• [ASSIGNED TASK] All entries must be given again exactly as written.

══ SUPPLIED DATA

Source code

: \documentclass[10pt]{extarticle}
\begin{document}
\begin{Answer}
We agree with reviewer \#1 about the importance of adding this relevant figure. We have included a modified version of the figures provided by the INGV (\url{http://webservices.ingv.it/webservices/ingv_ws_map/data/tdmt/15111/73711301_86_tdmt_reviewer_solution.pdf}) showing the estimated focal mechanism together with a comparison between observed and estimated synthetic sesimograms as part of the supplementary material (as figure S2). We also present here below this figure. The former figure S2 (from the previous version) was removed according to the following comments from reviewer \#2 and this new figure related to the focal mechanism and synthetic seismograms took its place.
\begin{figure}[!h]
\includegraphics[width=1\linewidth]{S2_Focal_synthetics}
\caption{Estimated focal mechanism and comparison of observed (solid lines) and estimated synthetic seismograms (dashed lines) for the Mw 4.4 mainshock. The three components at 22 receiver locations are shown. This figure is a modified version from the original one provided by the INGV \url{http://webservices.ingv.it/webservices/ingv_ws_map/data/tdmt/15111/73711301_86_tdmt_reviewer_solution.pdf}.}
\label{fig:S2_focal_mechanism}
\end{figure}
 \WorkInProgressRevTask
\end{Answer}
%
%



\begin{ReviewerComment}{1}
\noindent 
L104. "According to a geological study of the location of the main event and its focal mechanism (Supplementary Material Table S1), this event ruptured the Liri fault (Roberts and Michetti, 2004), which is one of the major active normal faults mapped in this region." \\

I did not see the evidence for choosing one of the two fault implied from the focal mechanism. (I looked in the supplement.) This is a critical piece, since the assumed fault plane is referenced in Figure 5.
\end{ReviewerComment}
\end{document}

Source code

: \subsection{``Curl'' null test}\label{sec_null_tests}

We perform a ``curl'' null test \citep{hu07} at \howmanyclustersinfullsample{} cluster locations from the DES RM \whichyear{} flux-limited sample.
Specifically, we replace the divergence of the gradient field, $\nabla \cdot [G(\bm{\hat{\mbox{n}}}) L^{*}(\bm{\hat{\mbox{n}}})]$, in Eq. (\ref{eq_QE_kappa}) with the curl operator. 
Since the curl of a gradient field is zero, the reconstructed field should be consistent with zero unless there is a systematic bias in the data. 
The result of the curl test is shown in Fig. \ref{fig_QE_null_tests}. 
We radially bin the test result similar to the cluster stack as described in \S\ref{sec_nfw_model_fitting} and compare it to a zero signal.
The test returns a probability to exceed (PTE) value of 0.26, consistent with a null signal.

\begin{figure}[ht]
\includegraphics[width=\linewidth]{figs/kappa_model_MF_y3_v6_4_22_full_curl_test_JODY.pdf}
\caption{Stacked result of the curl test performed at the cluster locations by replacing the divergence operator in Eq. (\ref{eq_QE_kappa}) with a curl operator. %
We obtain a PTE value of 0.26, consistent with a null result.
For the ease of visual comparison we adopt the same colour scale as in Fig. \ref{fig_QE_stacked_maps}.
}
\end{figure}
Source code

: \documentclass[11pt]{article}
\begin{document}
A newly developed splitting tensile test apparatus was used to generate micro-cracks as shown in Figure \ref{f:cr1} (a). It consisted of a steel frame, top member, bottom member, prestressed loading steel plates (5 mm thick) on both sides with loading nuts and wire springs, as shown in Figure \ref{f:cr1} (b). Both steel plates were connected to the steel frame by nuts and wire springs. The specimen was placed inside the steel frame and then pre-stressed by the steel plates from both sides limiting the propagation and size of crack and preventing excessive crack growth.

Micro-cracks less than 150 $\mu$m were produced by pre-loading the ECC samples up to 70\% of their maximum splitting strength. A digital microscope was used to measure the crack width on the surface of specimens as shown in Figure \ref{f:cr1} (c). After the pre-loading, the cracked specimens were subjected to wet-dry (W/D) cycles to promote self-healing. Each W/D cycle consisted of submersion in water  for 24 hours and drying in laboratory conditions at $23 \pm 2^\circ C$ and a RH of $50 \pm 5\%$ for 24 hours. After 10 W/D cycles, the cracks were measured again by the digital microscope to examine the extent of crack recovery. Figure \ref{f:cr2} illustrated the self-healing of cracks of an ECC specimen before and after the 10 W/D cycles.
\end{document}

════

• [ANSWER AREA]
Source code

: \documentclass[10pt]{extarticle}
\begin{document}
\begin{Answer}
We agree with reviewer \#1 about the importance of adding this relevant figure. We have included a modified version of the figures provided by the INGV (\url{http://webservices.ingv.it/webservices/ingv_ws_map/data/tdmt/15111/73711301_86_tdmt_reviewer_solution.pdf}) showing the estimated focal mechanism together with a comparison between observed and estimated synthetic sesimograms as part of the supplementary material (as figure S2). We also present here below this figure. The former figure S2 (from the previous version) was removed according to the following comments from reviewer \#2 and this new figure related to the focal mechanism and synthetic seismograms took its place.
\begin{figure}[!h]
\includegraphics[width=1\linewidth]{S2_Focal_synthetics}
\caption{Estimated focal mechanism and comparison of observed (solid lines) and estimated synthetic seismograms (dashed lines) for the Mw 4.4 mainshock. The three components at 22 receiver locations are shown. This figure is a modified version from the original one provided by the INGV \url{http://webservices.ingv.it/webservices/ingv_ws_map/data/tdmt/15111/73711301_86_tdmt_reviewer_solution.pdf}.}
\label{fig:S2_focal_mechanism}
\end{figure}
 \WorkInProgressRevTask
\end{Answer}
%
%



\begin{ReviewerComment}{1}
\noindent 
L104. "According to a geological study of the location of the main event and its focal mechanism (Supplementary Material Table S1), this event ruptured the Liri fault (Roberts and Michetti, 2004), which is one of the major active normal faults mapped in this region." \\

I did not see the evidence for choosing one of the two fault implied from the focal mechanism. (I looked in the supplement.) This is a critical piece, since the assumed fault plane is referenced in Figure 5.
\end{ReviewerComment}
\end{document}

Source code

: \subsection{``Curl'' null test}\label{sec_null_tests}

We perform a ``curl'' null test \citep{hu07} at \howmanyclustersinfullsample{} cluster locations from the DES RM \whichyear{} flux-limited sample.
Specifically, we replace the divergence of the gradient field, $\nabla \cdot [G(\bm{\hat{\mbox{n}}}) L^{*}(\bm{\hat{\mbox{n}}})]$, in Eq. (\ref{eq_QE_kappa}) with the curl operator. 
Since the curl of a gradient field is zero, the reconstructed field should be consistent with zero unless there is a systematic bias in the data. 
The result of the curl test is shown in Fig. \ref{fig_QE_null_tests}. 
We radially bin the test result similar to the cluster stack as described in \S\ref{sec_nfw_model_fitting} and compare it to a zero signal.
The test returns a probability to exceed (PTE) value of 0.26, consistent with a null signal.

\begin{figure}[ht]
\includegraphics[width=\linewidth]{figs/kappa_model_MF_y3_v6_4_22_full_curl_test_JODY.pdf}
\caption{Stacked result of the curl test performed at the cluster locations by replacing the divergence operator in Eq. (\ref{eq_QE_kappa}) with a curl operator. %
We obtain a PTE value of 0.26, consistent with a null result.
For the ease of visual comparison we adopt the same colour scale as in Fig. \ref{fig_QE_stacked_maps}.
}
\end{figure}
Source code

: \documentclass[11pt]{article}
\begin{document}
A newly developed splitting tensile test apparatus was used to generate micro-cracks as shown in Figure \ref{f:cr1} (a). It consisted of a steel frame, top member, bottom member, prestressed loading steel plates (5 mm thick) on both sides with loading nuts and wire springs, as shown in Figure \ref{f:cr1} (b). Both steel plates were connected to the steel frame by nuts and wire springs. The specimen was placed inside the steel frame and then pre-stressed by the steel plates from both sides limiting the propagation and size of crack and preventing excessive crack growth.

Micro-cracks less than 150 $\mu$m were produced by pre-loading the ECC samples up to 70\% of their maximum splitting strength. A digital microscope was used to measure the crack width on the surface of specimens as shown in Figure \ref{f:cr1} (c). After the pre-loading, the cracked specimens were subjected to wet-dry (W/D) cycles to promote self-healing. Each W/D cycle consisted of submersion in water  for 24 hours and drying in laboratory conditions at $23 \pm 2^\circ C$ and a RH of $50 \pm 5\%$ for 24 hours. After 10 W/D cycles, the cracks were measured again by the digital microscope to examine the extent of crack recovery. Figure \ref{f:cr2} illustrated the self-healing of cracks of an ECC specimen before and after the 10 W/D cycles.
\end{document}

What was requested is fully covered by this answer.